Around this time of year, pre-season is in full flow with teams getting ready for the new season in harsh, wintry conditions. With the new season kicking off at the end of January in 2019, there are no prizes for guessing what the climate will be when Rugby League returns to the field. However, since 2016, Castleford Tigers have made the trip to Lanzarote for a week of warm-weather training. Head coach Daryl Powell has repeatedly stated that a week in the sun helps the players get in some quality training before the rigours of Super League, but is this the right method to prepare the players for the new season?
Opening games
This will be the fourth season in which Daryl Powell has taken his chargers to Lanzarote, and it's interesting, looking at Castleford's opening games in 2016, 2017 and 2018, just to see how little the warm-weather camp has helped. In 2016 - the first year in which the Tigers went abroad in pre-season - Castleford drew 16-16 away at Hull KR. No disrespect to Hull KR, but that was a game which the Tigers should have won, even in the abysmal conditions which both sides had to play in.
Castleford played newly-promoted Leigh at home in 2017 in front of the Sky cameras. The Centurions were dispatched with ease with Castleford running out 44-16 winners. But 2017 was a season in which the Tigers could do no wrong - apart from losing the Grand Final.
2018 was a different story, a fixture away at favourites St Helens threw up an incredibly difficult challenge. A 46-6 demolition was, however, a disgrace and it clearly looked as though the players were still on the plane to Lanzarote despite returning from the Iberian peninsula two weeks earlier.
Wrong preparation
Club La Santa - where the Tigers go - is a tremendous facility with the necessary space for training routines and game plans to be worked on.
That being said, as disciplined as Rugby League players are, no one can deny that the bright sun and superb weather would make it feel like a holiday. Therefore, when the reality of the opening game in icy and muddy conditions hits, the Tigers have struggled, appearing lethargic and unfit.

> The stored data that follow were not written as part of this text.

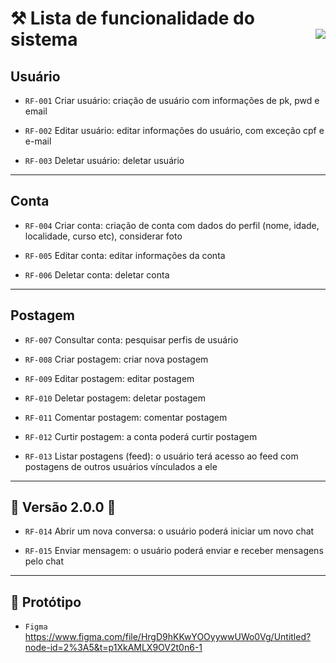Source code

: <h1>⚒️ Lista de funcionalidade do sistema
  <img align="right" src="http://img.shields.io/static/v1?label=STATUS&message=EM%20DESENVOLVIMENTO&color=GREEN&style=for-the-badge"/>
</h1>

## Usuário

- `RF-001`	Criar usuário:	criação de usuário com informações de pk, pwd e email

- `RF-002`	Editar usuário:	editar informações do usuário, com exceção cpf e e-mail

- `RF-003`	Deletar usuário:	deletar usuário

<hr>

## Conta

- `RF-004`	Criar conta:	criação de conta com dados do perfil (nome, idade, localidade, curso etc), considerar foto

- `RF-005`	Editar conta:	editar informações da conta

- `RF-006`	Deletar conta:	deletar conta

<hr>

## Postagem

- `RF-007`	Consultar conta:	pesquisar perfis de usuário

- `RF-008`	Criar postagem:	criar nova postagem

- `RF-009`	Editar postagem:	editar postagem

- `RF-010`	Deletar postagem:	deletar postagem

- `RF-011`	Comentar postagem:	comentar postagem

- `RF-012`	Curtir postagem:	a conta poderá curtir postagem

- `RF-013`	Listar postagens (feed):	o usuário terá acesso ao feed com postagens de outros usuários vínculados a ele

<hr>

## 🚧 Versão 2.0.0 🚧

- `RF-014`	Abrir um nova conversa:	o usuário poderá iniciar um novo chat

- `RF-015`	Enviar mensagem:	o usuário poderá enviar e receber mensagens pelo chat

<hr>

## :pencil: Protótipo

- `Figma` https://www.figma.com/file/HrgD9hKKwYOOyywwUWo0Vg/Untitled?node-id=2%3A5&t=p1XkAMLX9OV2t0n6-1 
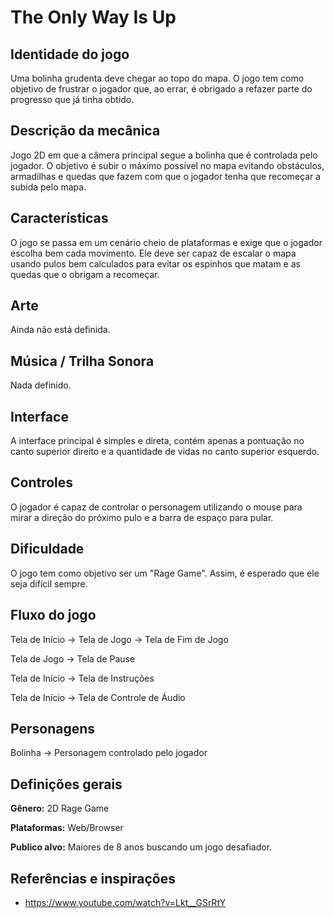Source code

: # The Only Way Is Up

## Identidade do jogo

Uma bolinha grudenta deve chegar ao topo do mapa. O jogo tem como objetivo de frustrar o jogador que, ao errar, é obrigado a refazer parte do progresso que já tinha obtido.

## Descrição da mecânica

Jogo 2D em que a câmera principal segue a bolinha que é controlada pelo jogador. O objetivo é subir o máximo possível no mapa evitando obstáculos, armadilhas e quedas que fazem com que o jogador tenha que recomeçar a subida pelo mapa.

## Características

O jogo se passa em um cenário cheio de plataformas e exige que o jogador escolha bem cada movimento. Ele deve ser capaz de escalar o mapa usando pulos bem calculados para evitar os espinhos que matam e as quedas que o obrigam a recomeçar.

## Arte

Ainda não está definida.

## Música / Trilha Sonora

Nada definido.

## Interface

A interface principal é simples e direta, contém apenas a pontuação no canto superior direito e a quantidade de vidas no canto superior esquerdo.

## Controles

O jogador é capaz de controlar o personagem utilizando o mouse para mirar a direção do próximo pulo e a barra de espaço para pular.

## Dificuldade

O jogo tem como objetivo ser um "Rage Game". Assim, é esperado que ele seja difícil sempre.

## Fluxo do jogo

Tela de Início -> Tela de Jogo -> Tela de Fim de Jogo

Tela de Jogo -> Tela de Pause

Tela de Início -> Tela de Instruções

Tela de Início -> Tela de Controle de Áudio

## Personagens

Bolinha -> Personagem controlado pelo jogador

## Definições gerais

**Gênero:** 2D Rage Game

**Plataformas:** Web/Browser

**Publico alvo:** Maiores de 8 anos buscando um jogo desafiador.

## Referências e inspirações

- https://www.youtube.com/watch?v=Lkt__GSrRtY
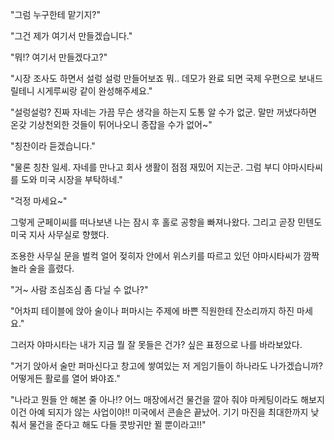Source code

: "그럼 누구한테 맡기지?"

"그건 제가 여기서 만들겠습니다."

"뭐!? 여기서 만들겠다고?"

"시장 조사도 하면서 설렁 설렁 만들어보죠 뭐.. 데모가 완료 되면 국제 우편으로 보내드릴테니 시게루씨랑 같이 완성해주세요."

"설렁설렁? 진짜 자네는 가끔 무슨 생각을 하는지 도통 알 수가 없군. 말만 꺼냈다하면 온갖 기상천외한 것들이 튀어나오니 종잡을 수가 없어~"

"칭찬이라 듣겠습니다."

"물론 칭찬 일세. 자네를 만나고 회사 생활이 점점 재밌어 지는군. 그럼 부디 야마시타씨를 도와 미국 시장을 부탁하네."

"걱정 마세요~"

그렇게 군페이씨를 떠나보낸 나는 잠시 후 홀로 공항을 빠져나왔다. 그리고 곧장 민텐도 미국 지사 사무실로 향했다.

조용한 사무실 문을 벌컥 얼어 젖히자 안에서 위스키를 따르고 있던 야마시타씨가 깜짝 놀라 술을 흘렸다.

"거~ 사람 조심조심 좀 다닐 수 없나?"

"어차피 테이블에 앉아 술이나 퍼마시는 주제에 바쁜 직원한테 잔소리까지 하진 마세요."

그러자 야마시타는 내가 지금 뭘 잘 못들은 건가? 싶은 표정으로 나를 바라보았다.

"거기 앉아서 술만 퍼마신다고 창고에 쌓여있는 저 게임기들이 하나라도 나가겠습니까? 어떻게든 활로를 열어 봐야죠."

"나라고 뭔들 안 해본 줄 아나!? 어느 매장에서건 물건을 깔아 줘야 마케팅이라도 해보지 이건 아예 되지가 않는 사업이야!! 미국에서 콘솔은 끝났어. 기기 마진을 최대한까지 낮춰서 물건을 준다고 해도 다들 콧방귀만 뀔 뿐이라고!!"
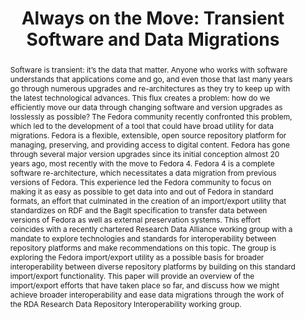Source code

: ---
abstract: 'Software is transient: it’s the data that matter. Anyone who works with
  software understands that applications come and go, and even those that last many
  years go through numerous upgrades and re-architectures as they try to keep up with
  the latest technological advances. This flux creates a problem: how do we efficiently
  move our data through changing software and version upgrades as losslessly as possible?
  The Fedora community recently confronted this problem, which led to the development
  of a tool that could have broad utility for data migrations.

  Fedora is a flexible, extensible, open source repository platform for managing,
  preserving, and providing access to digital content. Fedora has gone through several
  major version upgrades since its initial conception almost 20 years ago, most recently
  with the move to Fedora 4. Fedora 4 is a complete software re-architecture, which
  necessitates a data migration from previous versions of Fedora. This experience
  led the Fedora community to focus on making it as easy as possible to get data into
  and out of Fedora in standard formats, an effort that culminated in the creation
  of an import/export utility that standardizes on RDF and the BagIt specification
  to transfer data between versions of Fedora as well as external preservation systems.
  This effort coincides with a recently chartered Research Data Alliance working group
  with a mandate to explore technologies and standards for interoperability between
  repository platforms and make recommendations on this topic. The group is exploring
  the Fedora import/export utility as a possible basis for broader interoperability
  between diverse repository platforms by building on this standard import/export
  functionality. This paper will provide an overview of the import/export efforts
  that have taken place so far, and discuss how we might achieve broader interoperability
  and ease data migrations through the work of the RDA Research Data Repository Interoperability
  working group.'
creators:
- Wilcox, David
date: null
document_url: https://services.phaidra.univie.ac.at/api/object/o:931092/download
grand_parent: iPRES
institutions: []
keywords:
- kyoto
landing_page_url: https://phaidra.univie.ac.at/o:931092
language: eng
layout: publication
license: CC BY-SA 4.0 International
notes_url: null
parent: iPRES 2017
presentation_url: null
publication_type: paper
size: 85650
source_name: iPRES
title: 'Always on the Move: Transient Software and Data Migrations'
year: 2017
---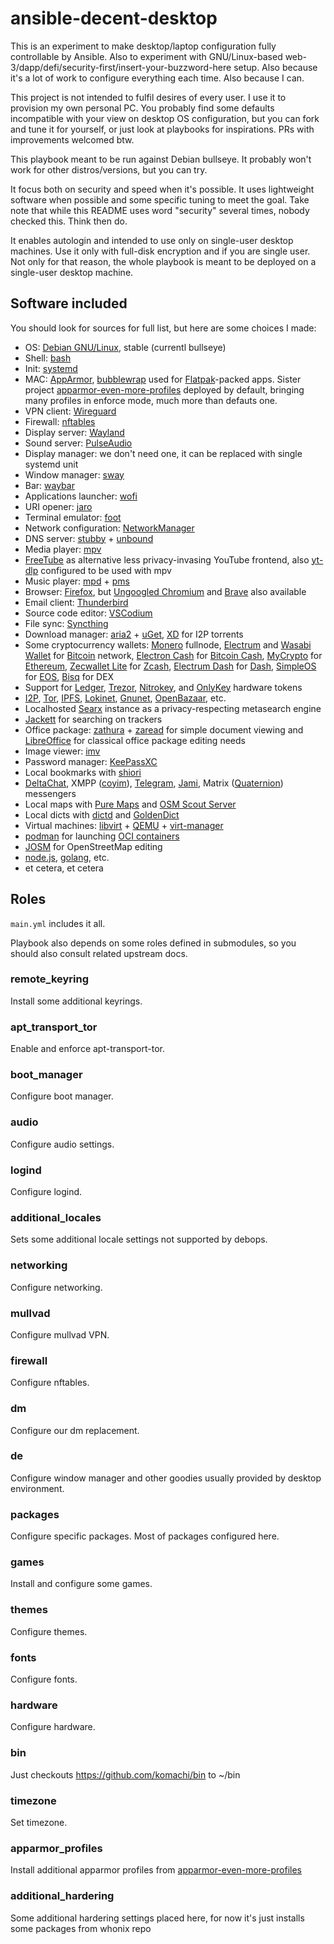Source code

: # ansible-decent-desktop

This is an experiment to make desktop/laptop configuration fully controllable by Ansible. Also to experiment with GNU/Linux-based web-3/dapp/defi/security-first/insert-your-buzzword-here setup. Also because it's a lot of work to configure everything each time. Also because I can.

This project is not intended to fulfil desires of every user. I use it to provision my own personal PC. You probably find some defaults incompatible with your view on desktop OS configuration, but you can fork and tune it for yourself, or just look at playbooks for inspirations. PRs with improvements welcomed btw.

This playbook meant to be run against Debian bullseye. It probably won't work for other distros/versions, but you can try.

It focus both on security and speed when it's possible. It uses lightweight software when possible and some specific tuning to meet the goal. Take note that while this README uses word "security" several times, nobody checked this. Think then do.

It enables autologin and intended to use only on single-user desktop machines. Use it only with full-disk encryption and if you are single user. Not only for that reason, the whole playbook is meant to be deployed on a single-user desktop machine.

## Software included

You should look for sources for full list, but here are some choices I made:

- OS: [Debian GNU/Linux](https://debian.org), stable (currentl bullseye)
- Shell: [bash](https://www.gnu.org/software/bash/)
- Init: [systemd](https://systemd.io)
- MAC: [AppArmor](https://apparmor.net/), [bubblewrap](https://github.com/containers/bubblewrap) used for [Flatpak](https://flatpak.org/)-packed apps. Sister project [apparmor-even-more-profiles](https://github.com/komachi/apparmor-even-more-profiles) deployed by default, bringing many profiles in enforce mode, much more than defauts one.
- VPN client: [Wireguard](https://wireguard.com)
- Firewall: [nftables](https://netfilter.org/projects/nftables/)
- Display server: [Wayland](https://wayland.freedesktop.org/)
- Sound server: [PulseAudio](https://www.freedesktop.org/wiki/Software/PulseAudio/)
- Display manager: we don't need one, it can be replaced with single systemd unit
- Window manager: [sway](https://swaywm.org/)
- Bar: [waybar](https://github.com/Alexays/Waybar)
- Applications launcher: [wofi](https://hg.sr.ht/~scoopta/wofi)
- URI opener: [jaro](https://github.com/isamert/jaro)
- Terminal emulator: [foot](https://codeberg.org/dnkl/foot)
- Network configuration: [NetworkManager](https://wiki.gnome.org/Projects/NetworkManager)
- DNS server: [stubby](https://github.com/getdnsapi/stubby) + [unbound](https://github.com/NLnetLabs/unbound)
- Media player: [mpv](https://mpv.io)
- [FreeTube](https://freetubeapp.io/) as alternative less privacy-invasing YouTube frontend, also [yt-dlp](https://github.com/yt-dlp/yt-dlp) configured to be used with mpv
- Music player: [mpd](https://musicpd.org/) + [pms](https://ambientsound.github.io/pms/)
- Browser: [Firefox](https://mozilla.org/firefox), but [Ungoogled Chromium](https://github.com/Eloston/ungoogled-chromium) and [Brave](https://brave.com/) also available
- Email client: [Thunderbird](https://www.thunderbird.net)
- Source code editor: [VSCodium](https://github.com/VSCodium/vscodium)
- File sync: [Syncthing](https://syncthing.net/)
- Download manager: [aria2](https://github.com/aria2/aria2) + [uGet](https://ugetdm.com/), [XD](https://xd-torrent.github.io) for I2P torrents
- Some cryptocurrency wallets: [Monero](https://www.getmonero.org/) fullnode, [Electrum](https://electrum.org) and [Wasabi Wallet](https://www.wasabiwallet.io/) for [Bitcoin](https://bitcoin.org/) network, [Electron Cash](https://electroncash.org/) for [Bitcoin Cash](https://bitcoincash.org/), [MyCrypto](https://www.mycrypto.com/) for [Ethereum](https://ethereum.org), [Zecwallet Lite](https://www.zecwallet.co/) for [Zcash](https://z.cash/), [Electrum Dash](https://electrum.dash.org/) for [Dash](https://dash.org/), [SimpleOS](https://eosrio.io/simpleos/) for [EOS](https://eos.io/), [Bisq](https://bisq.network/) for DEX
- Support for [Ledger](https://www.ledger.com/), [Trezor](https://trezor.io/), [Nitrokey](https://www.nitrokey.com/), and [OnlyKey](https://onlykey.io/) hardware tokens
- [I2P](https://geti2p.net/), [Tor](https://torproject.org), [IPFS](https://ipfs.io/), [Lokinet](https://loki.network), [Gnunet](https://gnunet.org), [OpenBazaar](https://openbazaar.org/), etc.
- Localhosted [Searx](https://searx.github.io/searx/) instance as a privacy-respecting metasearch engine
- [Jackett](https://github.com/Jackett/Jackett) for searching on trackers
- Office package: [zathura](https://pwmt.org/projects/zathura/) + [zaread](https://github.com/paoloap/zaread) for simple document viewing and [LibreOffice](https://www.libreoffice.org/) for classical office package editing needs
- Image viewer: [imv](https://github.com/eXeC64/imv)
- Password manager: [KeePassXC](https://keepassxc.org/)
- Local bookmarks with [shiori](https://github.com/go-shiori/shiori)
- [DeltaChat](https://delta.chat), XMPP ([coyim](https://coy.im/)), [Telegram](https://telegram.org), [Jami](https://jami.net), Matrix ([Quaternion](https://github.com/quotient-im/Quaternion)) messengers
- Local maps with [Pure Maps](https://github.com/rinigus/pure-maps) and [OSM Scout Server](https://github.com/rinigus/osmscout-server)
- Local dicts with [dictd](https://sourceforge.net/projects/dict/) and [GoldenDict](http://goldendict.org/)
- Virtual machines: [libvirt](https://libvirt.org/) + [QEMU](https://www.qemu.org/) + [virt-manager](https://virt-manager.org/)
- [podman](https://podman.io) for launching [OCI containers](https://opencontainers.org)
- [JOSM](https://josm.openstreetmap.de/) for OpenStreetMap editing
- [node.js](https://nodejs.org), [golang](https://golang.org/), etc.
- et cetera, et cetera

## Roles

`main.yml` includes it all.

Playbook also depends on some roles defined in submodules, so you should also consult related upstream docs.

### remote_keyring

Install some additional keyrings.

### apt_transport_tor

Enable and enforce apt-transport-tor.
### boot_manager

Configure boot manager.
### audio

Configure audio settings.

### logind

Configure logind.

### additional_locales

Sets some additional locale settings not supported by debops.

### networking

Configure networking.

### mullvad

Configure mullvad VPN.

### firewall

Configure nftables.

### dm

Configure our dm replacement.

### de

Configure window manager and other goodies usually provided by desktop environment.

### packages

Configure specific packages. Most of packages configured here.

### games

Install and configure some games.

### themes

Configure themes.

### fonts

Configure fonts.

### hardware

Configure hardware.

### bin

Just checkouts https://github.com/komachi/bin to ~/bin

### timezone

Set timezone.

### apparmor_profiles

Install additional apparmor profiles from [apparmor-even-more-profiles](https://github.com/komachi/apparmor-even-more-profiles)

### additional_hardering

Some additional hardering settings placed here, for now it's just installs some packages from whonix repo
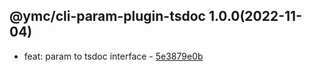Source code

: <a name="1.0.0">

## @ymc/cli-param-plugin-tsdoc 1.0.0(2022-11-04)</a> 
- feat: param to tsdoc interface - [5e3879e0b](https://github.com/ymc-github/js-idea/commit/95e3879e0b24327ea4f242b1a559d79c1c4ee7e7 "feat(core): param to tsdoc interface&#10;&#10;export class and instance&#10;&#10;generated by ymc@robot")
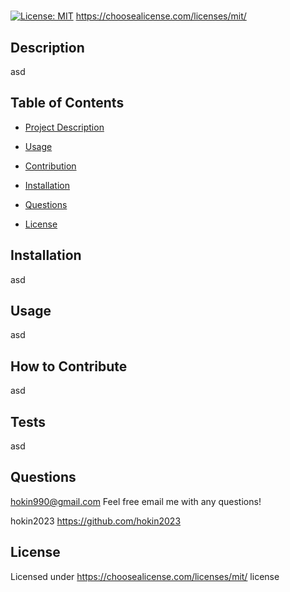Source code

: # <asd>

[![License: MIT](https://img.shields.io/badge/License-MIT-yellow.svg)](https://opensource.org/licenses/MIT)
https://choosealicense.com/licenses/mit/

## Description

asd

## Table of Contents

- [Project Description](#Description)

- [Usage](#Usage)

- [Contribution](#Contribution)

- [Installation](#Installation)


- [Questions](#Questions)

- [License](#License)

## Installation

asd

## Usage 

asd

## How to Contribute

asd

## Tests

asd

## Questions

hokin990@gmail.com Feel free email me with any questions!

hokin2023 https://github.com/hokin2023

## License
  Licensed under https://choosealicense.com/licenses/mit/ license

The trip to Lanzarote is also wrong in another type of way; it is a break that seems more plausible at the end of a season rather than before the beginning of a new one.
Players have been seen boozing and the rumour of a fight breaking out was all the club needed going into 2019. The club has since taken to social media in an attempt to dispel fears, taking a photograph of the squad to show the togetherness of the players. But, not going to Lanzarote in the first place would have ensured such boozy antics would not have happened.
Take the squad to Lanzarote, yes, but at the end of the season after a gruelling year, not before the start of a new one. It sets the wrong kind of impression entirely. Plus, such training would not be necessary for the slightest if the Tigers are in with a shout of silverware at the end of the year - when has a Grand Final in early October ever produced a tropical setting? Pre-season is supposed to be difficult, not a holiday which, unfortunately, this trip seems to be.